Which lines below hold the word "hbox"? Copy all of them.

---------- Dataset records ----------

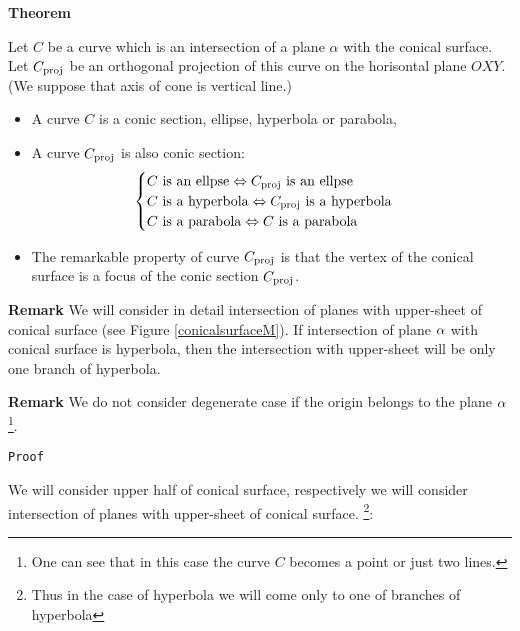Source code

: \documentclass[12pt]{article}
\numberwithin{equation}{section}
\begin{document}
{\bf Theorem}
{\it 

Let $C$ be a curve which is an intersection of a plane $\alpha$ with
the conical  surface. Let $C_{\rm proj}$ be 
an orthogonal projection of
this curve on the horisontal plane $OXY$.
(We suppose that axis of cone is vertical line.)





\begin{itemize}

\item
   A curve $C$ is a conic section, ellipse, hyperbola or parabola,

\item

    A curve $C_{\rm proj}$ is also conic section:
                           \begin{equation*}
            \begin{cases}
   \hbox {$C$ is an ellpse}\Leftrightarrow\hbox 
 {$C_{\rm proj}$ is an ellpse}\cr
   \hbox {$C$ is a hyperbola}
 \Leftrightarrow\hbox {$C_{\rm proj}$ is a hyperbola}\cr
   \hbox {$C$ is a parabola}\Leftrightarrow
   \hbox {$C$ is a parabola}\cr
          \end{cases}
                           \end{equation*}

\item

    The remarkable property of curve $C_{\rm proj}$ is that
the vertex  of the conical surface is a focus of the conic
section  $C_{\rm proj}$.

\end{itemize}
}

{\bf Remark} We will consider in detail intersection
of planes with upper-sheet of conical surface (see Figure 
\eqref{conicalsurfaceM}). If intersection of
plane $\alpha$ with  conical
surface is hyperbola, then the intersection with
upper-sheet will be only one branch of hyperbola.



{\bf Remark}
We do not consider degenerate case
if the origin belongs to the plane 
$\alpha$\footnote{One can see that in this
case the curve $C$ becomes a point or just two lines.}.

\m

  {\tt Proof}

We will consider upper half of conical  surface,
respectively we will consider intersection
of planes with upper-sheet of conical surface.
\footnote{Thus in the case of hyperbola we will come
only to one of branches of hyperbola}:
\end{document}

----------

Answer to the exercise>
   \hbox {$C$ is an ellpse}\Leftrightarrow\hbox 
   \hbox {$C$ is a hyperbola}
 \Leftrightarrow\hbox {$C_{\rm proj}$ is a hyperbola}\cr
   \hbox {$C$ is a parabola}\Leftrightarrow
   \hbox {$C$ is a parabola}\cr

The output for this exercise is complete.